# How to complete this task:
Could you output every record again, exactly as given?

[Records from a data collection]
··········
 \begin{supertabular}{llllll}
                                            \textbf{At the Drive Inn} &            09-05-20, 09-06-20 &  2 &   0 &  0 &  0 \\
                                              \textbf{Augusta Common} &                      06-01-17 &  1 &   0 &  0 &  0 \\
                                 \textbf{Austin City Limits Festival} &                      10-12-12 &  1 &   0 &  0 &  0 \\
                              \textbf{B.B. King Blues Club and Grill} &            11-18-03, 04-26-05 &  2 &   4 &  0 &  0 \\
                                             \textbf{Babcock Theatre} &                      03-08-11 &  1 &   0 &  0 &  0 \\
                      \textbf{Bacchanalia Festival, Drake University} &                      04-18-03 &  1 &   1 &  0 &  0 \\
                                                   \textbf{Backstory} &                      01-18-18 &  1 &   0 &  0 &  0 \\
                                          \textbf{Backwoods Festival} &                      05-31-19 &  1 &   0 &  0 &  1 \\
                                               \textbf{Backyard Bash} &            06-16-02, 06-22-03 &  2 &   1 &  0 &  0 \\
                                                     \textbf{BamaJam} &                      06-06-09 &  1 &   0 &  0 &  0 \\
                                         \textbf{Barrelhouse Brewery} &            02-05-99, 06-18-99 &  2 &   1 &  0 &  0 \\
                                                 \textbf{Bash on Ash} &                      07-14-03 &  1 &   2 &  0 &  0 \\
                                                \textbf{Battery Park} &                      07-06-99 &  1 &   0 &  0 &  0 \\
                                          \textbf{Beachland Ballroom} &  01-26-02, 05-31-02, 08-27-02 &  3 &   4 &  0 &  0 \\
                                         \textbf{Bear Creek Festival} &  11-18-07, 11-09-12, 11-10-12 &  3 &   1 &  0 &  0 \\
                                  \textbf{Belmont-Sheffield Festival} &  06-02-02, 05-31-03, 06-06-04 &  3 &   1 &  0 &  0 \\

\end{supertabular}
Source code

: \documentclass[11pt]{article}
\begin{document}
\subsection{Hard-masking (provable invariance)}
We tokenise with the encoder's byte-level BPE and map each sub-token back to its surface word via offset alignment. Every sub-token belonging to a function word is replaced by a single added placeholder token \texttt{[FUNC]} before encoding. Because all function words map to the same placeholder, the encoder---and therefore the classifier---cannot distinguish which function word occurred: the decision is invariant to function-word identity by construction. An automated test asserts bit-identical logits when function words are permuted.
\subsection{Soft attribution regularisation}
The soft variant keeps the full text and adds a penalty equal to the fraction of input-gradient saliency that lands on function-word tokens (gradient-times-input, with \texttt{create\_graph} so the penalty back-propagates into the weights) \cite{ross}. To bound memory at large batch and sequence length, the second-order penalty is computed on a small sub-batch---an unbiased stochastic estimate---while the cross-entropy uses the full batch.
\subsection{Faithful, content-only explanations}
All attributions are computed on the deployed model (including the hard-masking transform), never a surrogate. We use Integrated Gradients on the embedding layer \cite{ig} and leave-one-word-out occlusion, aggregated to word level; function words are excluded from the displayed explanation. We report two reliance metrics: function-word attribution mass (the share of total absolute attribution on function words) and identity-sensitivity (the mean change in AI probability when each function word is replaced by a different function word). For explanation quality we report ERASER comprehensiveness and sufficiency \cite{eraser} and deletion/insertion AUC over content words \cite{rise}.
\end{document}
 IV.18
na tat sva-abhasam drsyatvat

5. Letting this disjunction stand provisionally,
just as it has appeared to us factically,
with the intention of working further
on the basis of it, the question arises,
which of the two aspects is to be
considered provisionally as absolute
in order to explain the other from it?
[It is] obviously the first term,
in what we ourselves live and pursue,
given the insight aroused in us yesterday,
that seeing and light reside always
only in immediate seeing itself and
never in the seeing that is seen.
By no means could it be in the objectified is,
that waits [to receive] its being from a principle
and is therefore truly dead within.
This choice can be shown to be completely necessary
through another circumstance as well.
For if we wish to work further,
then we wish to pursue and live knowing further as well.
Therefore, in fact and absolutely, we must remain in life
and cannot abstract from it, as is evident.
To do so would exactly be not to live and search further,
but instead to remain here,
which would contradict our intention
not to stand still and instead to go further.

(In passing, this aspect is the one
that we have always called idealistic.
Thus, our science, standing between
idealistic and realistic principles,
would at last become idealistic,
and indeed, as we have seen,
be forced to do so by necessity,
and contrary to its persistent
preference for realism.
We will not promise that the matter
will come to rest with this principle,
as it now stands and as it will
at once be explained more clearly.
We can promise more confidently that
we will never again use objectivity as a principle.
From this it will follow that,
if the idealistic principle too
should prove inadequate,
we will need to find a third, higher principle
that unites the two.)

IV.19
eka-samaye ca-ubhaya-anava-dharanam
··········
# Reply to the task:
 \begin{supertabular}{llllll}
                                            \textbf{At the Drive Inn} &            09-05-20, 09-06-20 &  2 &   0 &  0 &  0 \\
                                              \textbf{Augusta Common} &                      06-01-17 &  1 &   0 &  0 &  0 \\
                                 \textbf{Austin City Limits Festival} &                      10-12-12 &  1 &   0 &  0 &  0 \\
                              \textbf{B.B. King Blues Club and Grill} &            11-18-03, 04-26-05 &  2 &   4 &  0 &  0 \\
                                             \textbf{Babcock Theatre} &                      03-08-11 &  1 &   0 &  0 &  0 \\
                      \textbf{Bacchanalia Festival, Drake University} &                      04-18-03 &  1 &   1 &  0 &  0 \\
                                                   \textbf{Backstory} &                      01-18-18 &  1 &   0 &  0 &  0 \\
                                          \textbf{Backwoods Festival} &                      05-31-19 &  1 &   0 &  0 &  1 \\
                                               \textbf{Backyard Bash} &            06-16-02, 06-22-03 &  2 &   1 &  0 &  0 \\
                                                     \textbf{BamaJam} &                      06-06-09 &  1 &   0 &  0 &  0 \\
                                         \textbf{Barrelhouse Brewery} &            02-05-99, 06-18-99 &  2 &   1 &  0 &  0 \\
                                                 \textbf{Bash on Ash} &                      07-14-03 &  1 &   2 &  0 &  0 \\
                                                \textbf{Battery Park} &                      07-06-99 &  1 &   0 &  0 &  0 \\
                                          \textbf{Beachland Ballroom} &  01-26-02, 05-31-02, 08-27-02 &  3 &   4 &  0 &  0 \\
                                         \textbf{Bear Creek Festival} &  11-18-07, 11-09-12, 11-10-12 &  3 &   1 &  0 &  0 \\
                                  \textbf{Belmont-Sheffield Festival} &  06-02-02, 05-31-03, 06-06-04 &  3 &   1 &  0 &  0 \\

\end{supertabular}
Source code

: \documentclass[11pt]{article}
\begin{document}
\subsection{Hard-masking (provable invariance)}
We tokenise with the encoder's byte-level BPE and map each sub-token back to its surface word via offset alignment. Every sub-token belonging to a function word is replaced by a single added placeholder token \texttt{[FUNC]} before encoding. Because all function words map to the same placeholder, the encoder---and therefore the classifier---cannot distinguish which function word occurred: the decision is invariant to function-word identity by construction. An automated test asserts bit-identical logits when function words are permuted.
\subsection{Soft attribution regularisation}
The soft variant keeps the full text and adds a penalty equal to the fraction of input-gradient saliency that lands on function-word tokens (gradient-times-input, with \texttt{create\_graph} so the penalty back-propagates into the weights) \cite{ross}. To bound memory at large batch and sequence length, the second-order penalty is computed on a small sub-batch---an unbiased stochastic estimate---while the cross-entropy uses the full batch.
\subsection{Faithful, content-only explanations}
All attributions are computed on the deployed model (including the hard-masking transform), never a surrogate. We use Integrated Gradients on the embedding layer \cite{ig} and leave-one-word-out occlusion, aggregated to word level; function words are excluded from the displayed explanation. We report two reliance metrics: function-word attribution mass (the share of total absolute attribution on function words) and identity-sensitivity (the mean change in AI probability when each function word is replaced by a different function word). For explanation quality we report ERASER comprehensiveness and sufficiency \cite{eraser} and deletion/insertion AUC over content words \cite{rise}.
\end{document}
 IV.18
na tat sva-abhasam drsyatvat

5. Letting this disjunction stand provisionally,
just as it has appeared to us factically,
with the intention of working further
on the basis of it, the question arises,
which of the two aspects is to be
considered provisionally as absolute
in order to explain the other from it?
[It is] obviously the first term,
in what we ourselves live and pursue,
given the insight aroused in us yesterday,
that seeing and light reside always
only in immediate seeing itself and
never in the seeing that is seen.
By no means could it be in the objectified is,
that waits [to receive] its being from a principle
and is therefore truly dead within.
This choice can be shown to be completely necessary
through another circumstance as well.
For if we wish to work further,
then we wish to pursue and live knowing further as well.
Therefore, in fact and absolutely, we must remain in life
and cannot abstract from it, as is evident.
To do so would exactly be not to live and search further,
but instead to remain here,
which would contradict our intention
not to stand still and instead to go further.

(In passing, this aspect is the one
that we have always called idealistic.
Thus, our science, standing between
idealistic and realistic principles,
would at last become idealistic,
and indeed, as we have seen,
be forced to do so by necessity,
and contrary to its persistent
preference for realism.
We will not promise that the matter
will come to rest with this principle,
as it now stands and as it will
at once be explained more clearly.
We can promise more confidently that
we will never again use objectivity as a principle.
From this it will follow that,
if the idealistic principle too
should prove inadequate,
we will need to find a third, higher principle
that unites the two.)

IV.19
eka-samaye ca-ubhaya-anava-dharanam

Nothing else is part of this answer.